_Task directions_
When a line in the records contains the string "구현하는", copy that line.

######

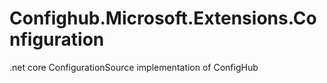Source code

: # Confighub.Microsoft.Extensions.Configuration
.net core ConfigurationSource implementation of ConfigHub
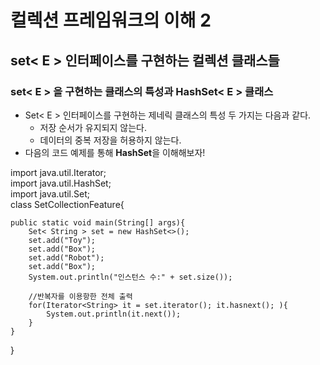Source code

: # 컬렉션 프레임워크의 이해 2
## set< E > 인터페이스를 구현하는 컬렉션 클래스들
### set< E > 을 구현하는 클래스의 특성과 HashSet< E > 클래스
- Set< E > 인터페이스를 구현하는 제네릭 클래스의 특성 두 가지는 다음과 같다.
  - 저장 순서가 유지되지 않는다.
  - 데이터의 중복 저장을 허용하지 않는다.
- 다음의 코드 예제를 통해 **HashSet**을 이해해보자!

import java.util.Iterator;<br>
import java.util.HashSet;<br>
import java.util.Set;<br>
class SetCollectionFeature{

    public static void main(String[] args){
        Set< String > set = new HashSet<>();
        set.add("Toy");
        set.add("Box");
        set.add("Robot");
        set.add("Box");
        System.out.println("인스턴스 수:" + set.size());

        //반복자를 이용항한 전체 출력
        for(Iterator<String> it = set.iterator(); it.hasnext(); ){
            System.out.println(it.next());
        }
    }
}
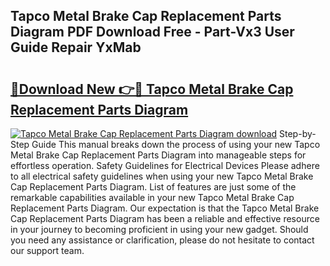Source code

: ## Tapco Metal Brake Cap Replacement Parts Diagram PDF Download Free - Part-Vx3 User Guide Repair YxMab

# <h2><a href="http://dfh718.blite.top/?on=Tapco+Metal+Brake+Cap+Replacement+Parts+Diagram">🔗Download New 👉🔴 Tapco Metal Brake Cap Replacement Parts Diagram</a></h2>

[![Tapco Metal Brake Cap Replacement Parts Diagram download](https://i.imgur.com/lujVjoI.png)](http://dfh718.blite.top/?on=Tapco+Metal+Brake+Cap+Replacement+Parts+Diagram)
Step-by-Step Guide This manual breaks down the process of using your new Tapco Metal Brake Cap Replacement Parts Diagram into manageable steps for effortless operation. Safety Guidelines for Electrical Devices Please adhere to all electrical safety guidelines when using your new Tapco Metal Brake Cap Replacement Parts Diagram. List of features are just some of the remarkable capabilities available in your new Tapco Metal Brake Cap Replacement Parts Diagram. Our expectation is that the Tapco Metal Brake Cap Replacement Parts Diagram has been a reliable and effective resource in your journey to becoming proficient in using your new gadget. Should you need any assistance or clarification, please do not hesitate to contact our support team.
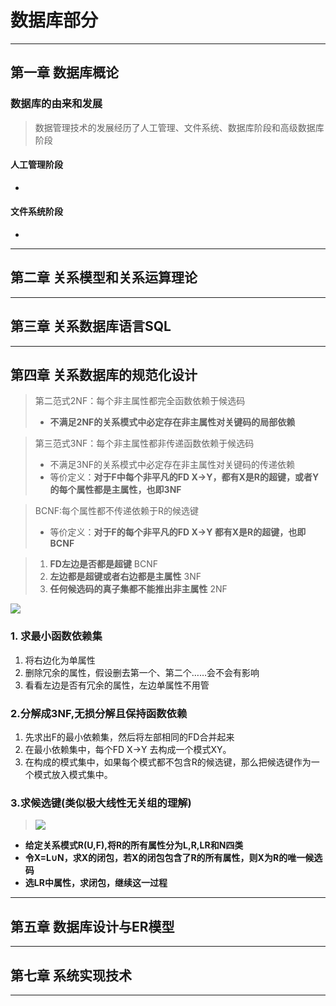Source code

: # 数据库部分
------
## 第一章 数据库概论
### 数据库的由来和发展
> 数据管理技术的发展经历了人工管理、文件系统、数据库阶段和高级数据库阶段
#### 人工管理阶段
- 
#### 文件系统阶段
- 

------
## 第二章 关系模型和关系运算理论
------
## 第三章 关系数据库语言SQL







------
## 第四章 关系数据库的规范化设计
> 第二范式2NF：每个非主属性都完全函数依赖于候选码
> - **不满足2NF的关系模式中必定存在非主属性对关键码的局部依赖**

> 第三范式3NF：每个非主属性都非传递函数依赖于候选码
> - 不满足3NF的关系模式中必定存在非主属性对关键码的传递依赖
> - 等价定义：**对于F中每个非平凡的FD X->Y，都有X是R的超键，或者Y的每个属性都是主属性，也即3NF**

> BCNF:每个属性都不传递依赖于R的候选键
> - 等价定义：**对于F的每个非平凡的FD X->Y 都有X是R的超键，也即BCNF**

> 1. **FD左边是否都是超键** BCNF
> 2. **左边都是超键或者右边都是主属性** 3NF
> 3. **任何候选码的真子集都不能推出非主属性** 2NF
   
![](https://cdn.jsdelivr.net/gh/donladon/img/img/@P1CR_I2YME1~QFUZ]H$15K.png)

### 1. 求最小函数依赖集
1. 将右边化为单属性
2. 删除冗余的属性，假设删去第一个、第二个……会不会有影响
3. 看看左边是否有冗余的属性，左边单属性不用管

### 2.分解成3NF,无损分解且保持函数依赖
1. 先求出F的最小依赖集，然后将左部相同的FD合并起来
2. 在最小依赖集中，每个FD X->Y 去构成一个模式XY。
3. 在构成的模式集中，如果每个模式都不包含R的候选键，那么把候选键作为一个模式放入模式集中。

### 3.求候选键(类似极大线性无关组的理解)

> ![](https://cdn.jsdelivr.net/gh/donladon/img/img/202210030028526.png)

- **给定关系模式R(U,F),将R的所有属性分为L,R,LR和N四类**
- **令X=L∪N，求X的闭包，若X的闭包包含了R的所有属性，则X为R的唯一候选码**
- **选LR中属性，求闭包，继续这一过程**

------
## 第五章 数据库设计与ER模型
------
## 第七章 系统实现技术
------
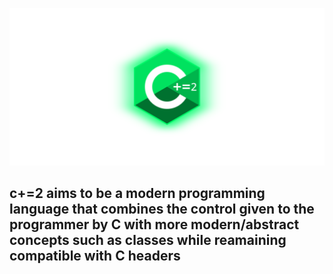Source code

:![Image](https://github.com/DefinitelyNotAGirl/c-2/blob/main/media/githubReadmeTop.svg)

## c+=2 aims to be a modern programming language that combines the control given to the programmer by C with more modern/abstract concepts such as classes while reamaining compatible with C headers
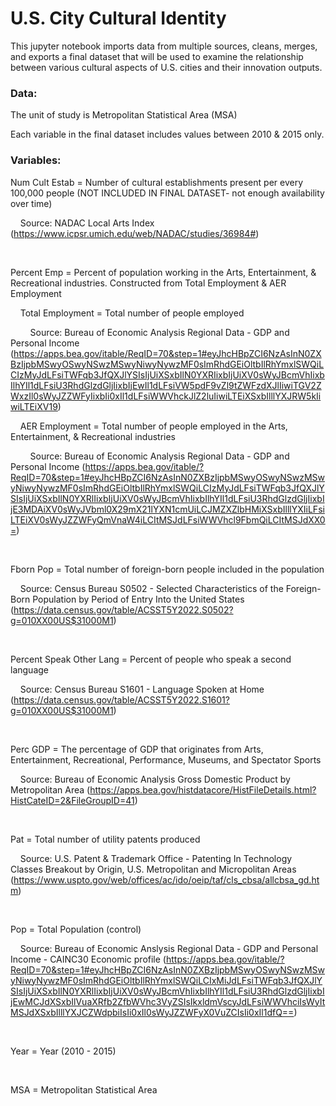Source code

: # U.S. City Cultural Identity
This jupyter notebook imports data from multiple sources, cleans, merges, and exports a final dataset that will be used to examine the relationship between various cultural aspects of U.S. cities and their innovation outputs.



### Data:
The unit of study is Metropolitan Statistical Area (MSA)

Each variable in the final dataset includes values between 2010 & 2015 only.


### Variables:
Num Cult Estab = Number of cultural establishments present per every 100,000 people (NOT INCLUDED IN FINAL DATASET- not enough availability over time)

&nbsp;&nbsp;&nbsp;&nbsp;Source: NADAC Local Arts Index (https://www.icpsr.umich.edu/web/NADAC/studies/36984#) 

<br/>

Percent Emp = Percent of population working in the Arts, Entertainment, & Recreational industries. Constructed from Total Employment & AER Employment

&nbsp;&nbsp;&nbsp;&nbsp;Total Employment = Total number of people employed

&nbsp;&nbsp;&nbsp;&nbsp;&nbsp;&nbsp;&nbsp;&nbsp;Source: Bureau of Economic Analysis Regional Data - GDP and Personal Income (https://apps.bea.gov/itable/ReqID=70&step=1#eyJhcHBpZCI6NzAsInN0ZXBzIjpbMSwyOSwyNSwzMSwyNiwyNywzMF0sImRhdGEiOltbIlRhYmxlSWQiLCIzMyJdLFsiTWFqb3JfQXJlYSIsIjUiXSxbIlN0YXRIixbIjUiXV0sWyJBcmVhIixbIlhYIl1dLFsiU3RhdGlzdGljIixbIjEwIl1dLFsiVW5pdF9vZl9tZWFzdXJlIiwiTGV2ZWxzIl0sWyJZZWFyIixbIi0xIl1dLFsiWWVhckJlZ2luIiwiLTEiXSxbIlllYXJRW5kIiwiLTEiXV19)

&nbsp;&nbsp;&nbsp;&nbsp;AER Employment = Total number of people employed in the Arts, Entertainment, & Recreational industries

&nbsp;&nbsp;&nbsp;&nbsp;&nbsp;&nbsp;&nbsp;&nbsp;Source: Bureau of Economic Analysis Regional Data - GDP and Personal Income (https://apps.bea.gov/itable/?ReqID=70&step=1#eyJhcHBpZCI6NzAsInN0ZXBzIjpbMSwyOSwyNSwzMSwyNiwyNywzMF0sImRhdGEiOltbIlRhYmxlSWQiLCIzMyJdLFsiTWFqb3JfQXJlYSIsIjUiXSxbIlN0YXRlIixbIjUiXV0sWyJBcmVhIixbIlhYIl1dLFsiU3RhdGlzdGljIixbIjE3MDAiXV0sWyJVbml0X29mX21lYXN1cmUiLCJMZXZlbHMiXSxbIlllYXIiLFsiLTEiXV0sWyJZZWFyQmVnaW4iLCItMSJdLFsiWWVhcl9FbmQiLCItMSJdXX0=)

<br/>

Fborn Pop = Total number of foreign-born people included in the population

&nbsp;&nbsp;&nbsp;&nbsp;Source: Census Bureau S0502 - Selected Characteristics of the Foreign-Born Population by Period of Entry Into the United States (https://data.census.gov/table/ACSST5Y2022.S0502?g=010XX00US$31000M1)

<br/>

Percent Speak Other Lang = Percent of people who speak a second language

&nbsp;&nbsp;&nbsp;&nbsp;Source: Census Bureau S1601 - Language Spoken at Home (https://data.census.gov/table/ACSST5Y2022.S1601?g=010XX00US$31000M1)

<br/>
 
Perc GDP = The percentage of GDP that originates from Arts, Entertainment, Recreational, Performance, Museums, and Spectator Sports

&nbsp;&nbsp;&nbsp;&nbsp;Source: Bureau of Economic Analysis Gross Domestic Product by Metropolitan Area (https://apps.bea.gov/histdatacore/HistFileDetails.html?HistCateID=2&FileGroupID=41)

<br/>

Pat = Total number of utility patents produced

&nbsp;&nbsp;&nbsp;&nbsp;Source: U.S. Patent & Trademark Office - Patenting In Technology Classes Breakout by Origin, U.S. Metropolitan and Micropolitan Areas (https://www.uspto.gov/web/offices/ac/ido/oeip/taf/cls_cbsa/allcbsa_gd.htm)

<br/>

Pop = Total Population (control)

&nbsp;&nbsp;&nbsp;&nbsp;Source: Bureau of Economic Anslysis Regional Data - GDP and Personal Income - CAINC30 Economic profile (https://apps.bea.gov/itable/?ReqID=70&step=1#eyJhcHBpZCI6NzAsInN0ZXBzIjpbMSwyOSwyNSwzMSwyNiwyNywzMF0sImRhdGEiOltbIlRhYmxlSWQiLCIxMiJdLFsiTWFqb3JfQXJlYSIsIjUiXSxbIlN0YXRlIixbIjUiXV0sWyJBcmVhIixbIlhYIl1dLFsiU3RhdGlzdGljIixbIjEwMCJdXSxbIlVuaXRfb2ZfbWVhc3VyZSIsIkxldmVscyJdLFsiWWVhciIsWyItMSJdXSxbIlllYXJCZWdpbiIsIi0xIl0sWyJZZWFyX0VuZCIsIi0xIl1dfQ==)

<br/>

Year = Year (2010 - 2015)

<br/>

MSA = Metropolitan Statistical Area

######

_Exercise result_
## set< E > 인터페이스를 구현하는 컬렉션 클래스들
### set< E > 을 구현하는 클래스의 특성과 HashSet< E > 클래스
- Set< E > 인터페이스를 구현하는 제네릭 클래스의 특성 두 가지는 다음과 같다.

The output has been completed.